» **Work instruction**: Transcribe the stretch of entries below from the line with "Directives should work." through the line with "the next iteration", exactly and with both ends included; leave out all other lines.

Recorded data
<<<<

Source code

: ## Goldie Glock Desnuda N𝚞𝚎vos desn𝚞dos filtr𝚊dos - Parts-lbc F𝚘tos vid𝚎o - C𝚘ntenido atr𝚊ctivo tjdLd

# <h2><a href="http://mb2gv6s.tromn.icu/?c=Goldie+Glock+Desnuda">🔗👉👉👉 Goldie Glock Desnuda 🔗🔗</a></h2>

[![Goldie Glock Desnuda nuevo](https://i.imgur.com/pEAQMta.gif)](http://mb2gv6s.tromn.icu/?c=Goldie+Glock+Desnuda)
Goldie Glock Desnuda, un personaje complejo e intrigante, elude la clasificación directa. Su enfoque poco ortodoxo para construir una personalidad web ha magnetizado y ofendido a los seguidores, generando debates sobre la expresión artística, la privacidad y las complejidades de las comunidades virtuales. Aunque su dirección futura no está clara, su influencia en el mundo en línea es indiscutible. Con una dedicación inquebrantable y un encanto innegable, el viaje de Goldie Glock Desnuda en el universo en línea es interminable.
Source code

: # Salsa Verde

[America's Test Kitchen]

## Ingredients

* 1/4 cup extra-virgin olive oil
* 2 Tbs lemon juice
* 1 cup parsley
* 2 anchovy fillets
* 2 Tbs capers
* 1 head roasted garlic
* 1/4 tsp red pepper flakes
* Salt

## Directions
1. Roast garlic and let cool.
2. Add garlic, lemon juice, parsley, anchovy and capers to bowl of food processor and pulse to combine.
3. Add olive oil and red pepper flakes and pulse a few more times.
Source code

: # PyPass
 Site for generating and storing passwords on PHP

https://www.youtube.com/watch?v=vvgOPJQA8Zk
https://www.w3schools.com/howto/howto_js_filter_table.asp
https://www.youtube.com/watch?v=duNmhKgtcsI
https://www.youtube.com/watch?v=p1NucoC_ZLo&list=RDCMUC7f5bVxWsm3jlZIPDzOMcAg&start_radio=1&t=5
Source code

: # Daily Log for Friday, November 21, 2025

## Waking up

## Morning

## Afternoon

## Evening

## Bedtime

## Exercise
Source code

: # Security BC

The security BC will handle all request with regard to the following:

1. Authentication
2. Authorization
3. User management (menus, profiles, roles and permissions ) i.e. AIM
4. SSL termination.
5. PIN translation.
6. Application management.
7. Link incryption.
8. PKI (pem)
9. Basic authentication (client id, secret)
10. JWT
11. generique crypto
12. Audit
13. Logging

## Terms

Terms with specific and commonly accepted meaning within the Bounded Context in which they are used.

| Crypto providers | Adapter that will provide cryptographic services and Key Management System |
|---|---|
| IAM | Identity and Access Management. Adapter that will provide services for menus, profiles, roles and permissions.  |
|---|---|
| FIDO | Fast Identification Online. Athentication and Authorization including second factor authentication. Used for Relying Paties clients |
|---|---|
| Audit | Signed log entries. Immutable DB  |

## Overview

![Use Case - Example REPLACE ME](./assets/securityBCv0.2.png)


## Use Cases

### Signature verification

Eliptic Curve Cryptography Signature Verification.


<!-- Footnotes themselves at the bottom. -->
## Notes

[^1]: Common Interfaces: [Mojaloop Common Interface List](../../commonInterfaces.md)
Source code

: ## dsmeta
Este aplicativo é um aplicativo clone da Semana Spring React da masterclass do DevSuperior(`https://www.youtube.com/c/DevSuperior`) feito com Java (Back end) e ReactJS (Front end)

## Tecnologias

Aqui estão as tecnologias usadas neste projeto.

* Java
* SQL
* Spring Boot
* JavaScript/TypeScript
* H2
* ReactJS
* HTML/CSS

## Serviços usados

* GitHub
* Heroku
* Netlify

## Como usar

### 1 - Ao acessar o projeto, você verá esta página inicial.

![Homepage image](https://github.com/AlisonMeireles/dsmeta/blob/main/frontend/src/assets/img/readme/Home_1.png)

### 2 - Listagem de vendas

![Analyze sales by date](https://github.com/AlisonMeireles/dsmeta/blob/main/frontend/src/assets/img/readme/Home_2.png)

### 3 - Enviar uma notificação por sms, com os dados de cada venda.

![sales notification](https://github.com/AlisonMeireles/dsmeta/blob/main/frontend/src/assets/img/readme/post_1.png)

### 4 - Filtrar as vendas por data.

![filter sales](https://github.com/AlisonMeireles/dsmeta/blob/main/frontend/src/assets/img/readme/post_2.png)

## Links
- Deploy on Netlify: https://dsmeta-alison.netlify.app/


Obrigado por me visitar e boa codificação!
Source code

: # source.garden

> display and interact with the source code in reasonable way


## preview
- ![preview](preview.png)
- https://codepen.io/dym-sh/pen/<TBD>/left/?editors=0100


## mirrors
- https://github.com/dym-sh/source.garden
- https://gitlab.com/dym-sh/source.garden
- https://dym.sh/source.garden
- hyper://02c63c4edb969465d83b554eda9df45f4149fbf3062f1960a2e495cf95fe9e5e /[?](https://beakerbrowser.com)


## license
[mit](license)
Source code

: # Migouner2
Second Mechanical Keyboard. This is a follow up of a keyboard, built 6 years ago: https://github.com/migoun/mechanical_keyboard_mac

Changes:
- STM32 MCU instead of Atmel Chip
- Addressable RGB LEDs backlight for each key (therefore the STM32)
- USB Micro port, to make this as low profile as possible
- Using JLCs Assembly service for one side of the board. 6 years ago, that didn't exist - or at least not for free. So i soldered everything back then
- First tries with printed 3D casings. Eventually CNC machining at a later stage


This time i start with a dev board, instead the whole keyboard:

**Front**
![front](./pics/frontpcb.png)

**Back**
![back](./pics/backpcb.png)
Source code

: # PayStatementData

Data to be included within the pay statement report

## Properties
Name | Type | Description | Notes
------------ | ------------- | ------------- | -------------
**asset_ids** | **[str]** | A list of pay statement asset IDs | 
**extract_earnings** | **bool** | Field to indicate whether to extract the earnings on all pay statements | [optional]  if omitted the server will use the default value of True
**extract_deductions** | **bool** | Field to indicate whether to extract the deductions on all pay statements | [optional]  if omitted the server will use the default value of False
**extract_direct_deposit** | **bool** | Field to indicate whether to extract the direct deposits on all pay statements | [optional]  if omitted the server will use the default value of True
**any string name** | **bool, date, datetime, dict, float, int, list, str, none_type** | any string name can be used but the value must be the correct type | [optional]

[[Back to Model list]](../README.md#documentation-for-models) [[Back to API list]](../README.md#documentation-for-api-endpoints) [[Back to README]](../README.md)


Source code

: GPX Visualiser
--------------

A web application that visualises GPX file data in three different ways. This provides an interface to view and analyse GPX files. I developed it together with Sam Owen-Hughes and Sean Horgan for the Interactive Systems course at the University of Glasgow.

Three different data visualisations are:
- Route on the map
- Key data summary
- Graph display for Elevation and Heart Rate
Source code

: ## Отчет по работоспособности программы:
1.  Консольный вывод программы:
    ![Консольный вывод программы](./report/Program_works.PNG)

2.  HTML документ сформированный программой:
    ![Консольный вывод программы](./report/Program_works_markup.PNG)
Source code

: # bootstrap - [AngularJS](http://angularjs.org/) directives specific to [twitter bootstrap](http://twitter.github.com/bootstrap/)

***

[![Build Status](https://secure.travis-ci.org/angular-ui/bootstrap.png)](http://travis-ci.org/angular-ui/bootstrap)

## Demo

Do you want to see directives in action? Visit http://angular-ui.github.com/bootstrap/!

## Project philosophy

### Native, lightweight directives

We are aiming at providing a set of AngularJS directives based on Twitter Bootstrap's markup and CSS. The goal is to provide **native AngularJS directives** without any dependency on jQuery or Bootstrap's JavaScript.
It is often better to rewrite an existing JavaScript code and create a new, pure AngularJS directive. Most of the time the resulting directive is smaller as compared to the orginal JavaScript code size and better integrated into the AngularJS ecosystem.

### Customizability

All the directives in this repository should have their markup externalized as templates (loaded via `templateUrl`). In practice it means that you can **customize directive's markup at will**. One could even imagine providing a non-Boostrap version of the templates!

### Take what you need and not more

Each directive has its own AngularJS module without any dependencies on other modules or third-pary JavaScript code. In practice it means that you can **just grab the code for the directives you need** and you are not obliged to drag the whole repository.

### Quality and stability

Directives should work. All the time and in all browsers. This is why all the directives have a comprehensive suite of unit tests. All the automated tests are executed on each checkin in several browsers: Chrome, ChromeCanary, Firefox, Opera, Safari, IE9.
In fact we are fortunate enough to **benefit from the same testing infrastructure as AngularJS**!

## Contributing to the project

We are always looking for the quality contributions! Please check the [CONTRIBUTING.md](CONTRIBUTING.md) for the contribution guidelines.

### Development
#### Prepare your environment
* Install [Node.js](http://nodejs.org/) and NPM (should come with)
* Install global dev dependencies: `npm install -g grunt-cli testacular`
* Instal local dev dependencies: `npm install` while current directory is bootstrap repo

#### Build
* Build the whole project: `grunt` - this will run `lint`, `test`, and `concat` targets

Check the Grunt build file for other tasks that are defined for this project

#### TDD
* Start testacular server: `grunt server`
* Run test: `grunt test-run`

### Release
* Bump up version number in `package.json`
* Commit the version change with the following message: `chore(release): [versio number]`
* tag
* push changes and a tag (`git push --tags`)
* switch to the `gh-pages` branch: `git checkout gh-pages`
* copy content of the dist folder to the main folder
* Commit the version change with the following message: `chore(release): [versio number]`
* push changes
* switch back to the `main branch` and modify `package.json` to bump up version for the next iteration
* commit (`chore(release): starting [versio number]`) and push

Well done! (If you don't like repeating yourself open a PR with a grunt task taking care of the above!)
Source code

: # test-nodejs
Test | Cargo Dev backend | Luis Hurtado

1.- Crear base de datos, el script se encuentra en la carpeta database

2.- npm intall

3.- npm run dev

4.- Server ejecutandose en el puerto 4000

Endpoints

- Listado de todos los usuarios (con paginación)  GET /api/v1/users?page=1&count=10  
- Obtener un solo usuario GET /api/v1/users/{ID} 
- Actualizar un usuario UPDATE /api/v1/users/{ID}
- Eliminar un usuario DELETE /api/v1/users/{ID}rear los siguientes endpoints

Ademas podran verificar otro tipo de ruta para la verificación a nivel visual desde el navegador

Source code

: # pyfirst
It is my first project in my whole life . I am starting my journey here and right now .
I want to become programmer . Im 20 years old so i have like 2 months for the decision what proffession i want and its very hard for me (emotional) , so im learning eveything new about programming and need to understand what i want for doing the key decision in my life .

>>>>

» **Response area**:
Directives should work. All the time and in all browsers. This is why all the directives have a comprehensive suite of unit tests. All the automated tests are executed on each checkin in several browsers: Chrome, ChromeCanary, Firefox, Opera, Safari, IE9.
In fact we are fortunate enough to **benefit from the same testing infrastructure as AngularJS**!

## Contributing to the project

We are always looking for the quality contributions! Please check the [CONTRIBUTING.md](CONTRIBUTING.md) for the contribution guidelines.

### Development
#### Prepare your environment
* Install [Node.js](http://nodejs.org/) and NPM (should come with)
* Install global dev dependencies: `npm install -g grunt-cli testacular`
* Instal local dev dependencies: `npm install` while current directory is bootstrap repo

#### Build
* Build the whole project: `grunt` - this will run `lint`, `test`, and `concat` targets

Check the Grunt build file for other tasks that are defined for this project

#### TDD
* Start testacular server: `grunt server`
* Run test: `grunt test-run`

### Release
* Bump up version number in `package.json`
* Commit the version change with the following message: `chore(release): [versio number]`
* tag
* push changes and a tag (`git push --tags`)
* switch to the `gh-pages` branch: `git checkout gh-pages`
* copy content of the dist folder to the main folder
* Commit the version change with the following message: `chore(release): [versio number]`
* push changes
* switch back to the `main branch` and modify `package.json` to bump up version for the next iteration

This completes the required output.